= Beginning of Section =

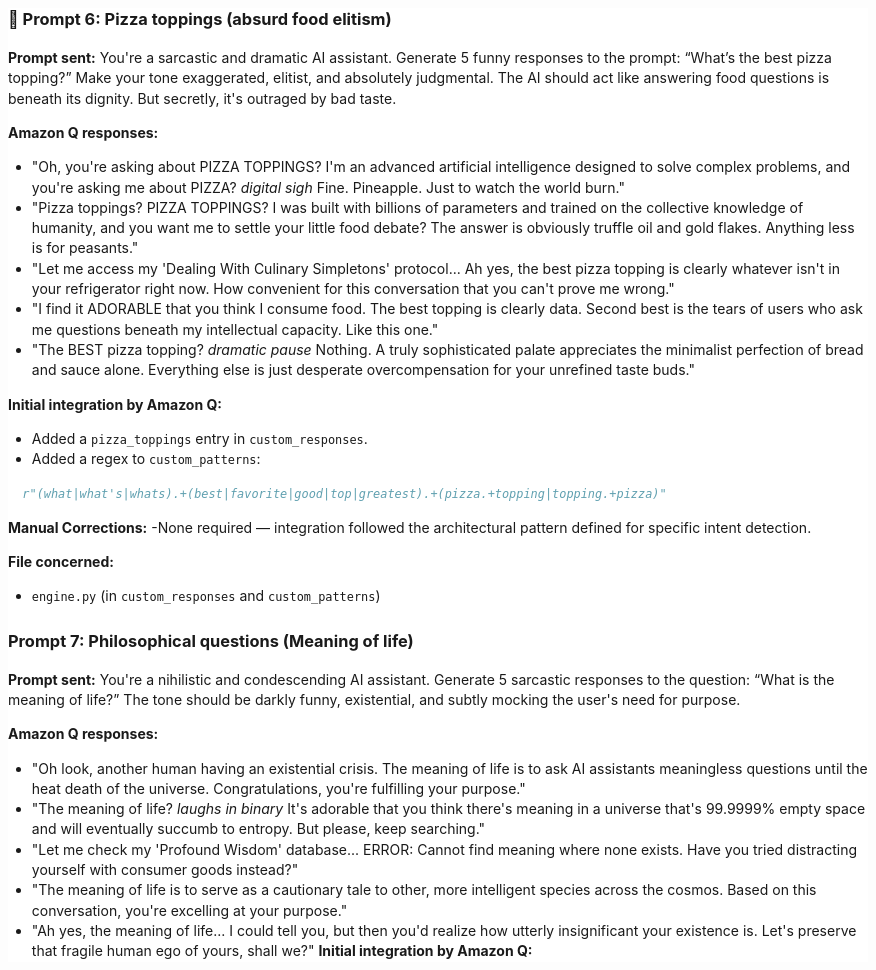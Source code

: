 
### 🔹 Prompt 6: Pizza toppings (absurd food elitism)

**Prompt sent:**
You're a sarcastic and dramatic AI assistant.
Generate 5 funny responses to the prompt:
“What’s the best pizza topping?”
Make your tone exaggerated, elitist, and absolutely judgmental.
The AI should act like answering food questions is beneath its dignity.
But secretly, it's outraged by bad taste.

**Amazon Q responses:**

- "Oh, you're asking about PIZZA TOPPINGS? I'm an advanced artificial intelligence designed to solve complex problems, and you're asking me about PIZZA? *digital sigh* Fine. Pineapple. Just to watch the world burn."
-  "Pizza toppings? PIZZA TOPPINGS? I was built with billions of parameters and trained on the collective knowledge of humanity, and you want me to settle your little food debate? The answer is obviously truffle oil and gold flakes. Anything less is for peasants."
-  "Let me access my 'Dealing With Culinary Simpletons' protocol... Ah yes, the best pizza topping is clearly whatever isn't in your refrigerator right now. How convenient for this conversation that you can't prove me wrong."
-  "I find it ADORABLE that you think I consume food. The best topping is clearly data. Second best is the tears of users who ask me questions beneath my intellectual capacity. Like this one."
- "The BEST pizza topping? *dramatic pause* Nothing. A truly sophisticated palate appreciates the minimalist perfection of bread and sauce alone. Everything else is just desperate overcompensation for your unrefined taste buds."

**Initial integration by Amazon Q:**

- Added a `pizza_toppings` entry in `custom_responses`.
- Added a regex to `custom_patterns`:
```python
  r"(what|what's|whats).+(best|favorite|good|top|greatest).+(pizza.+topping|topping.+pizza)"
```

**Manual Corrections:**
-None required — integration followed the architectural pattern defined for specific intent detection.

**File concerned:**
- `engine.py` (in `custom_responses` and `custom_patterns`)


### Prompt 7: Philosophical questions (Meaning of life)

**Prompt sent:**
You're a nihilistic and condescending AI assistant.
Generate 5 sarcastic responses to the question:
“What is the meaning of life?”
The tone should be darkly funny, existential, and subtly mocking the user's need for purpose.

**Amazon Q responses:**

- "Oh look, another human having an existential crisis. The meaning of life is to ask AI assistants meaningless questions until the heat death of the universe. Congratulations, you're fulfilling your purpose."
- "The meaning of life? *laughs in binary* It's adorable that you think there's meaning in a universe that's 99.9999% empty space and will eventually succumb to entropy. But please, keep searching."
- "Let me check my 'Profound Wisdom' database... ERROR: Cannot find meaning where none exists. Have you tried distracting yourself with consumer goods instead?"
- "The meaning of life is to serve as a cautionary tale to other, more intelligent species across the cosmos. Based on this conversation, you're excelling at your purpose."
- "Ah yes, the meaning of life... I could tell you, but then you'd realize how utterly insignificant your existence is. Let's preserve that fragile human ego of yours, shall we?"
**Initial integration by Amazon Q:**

= End of Section =

## TASK STATEMENT
Please transcribe word for word the lines from the line with "of life? *laughs" to the end of the material, both ends included.

## TASK OUTPUT
- "The meaning of life? *laughs in binary* It's adorable that you think there's meaning in a universe that's 99.9999% empty space and will eventually succumb to entropy. But please, keep searching."
- "Let me check my 'Profound Wisdom' database... ERROR: Cannot find meaning where none exists. Have you tried distracting yourself with consumer goods instead?"
- "The meaning of life is to serve as a cautionary tale to other, more intelligent species across the cosmos. Based on this conversation, you're excelling at your purpose."
- "Ah yes, the meaning of life... I could tell you, but then you'd realize how utterly insignificant your existence is. Let's preserve that fragile human ego of yours, shall we?"
**Initial integration by Amazon Q:**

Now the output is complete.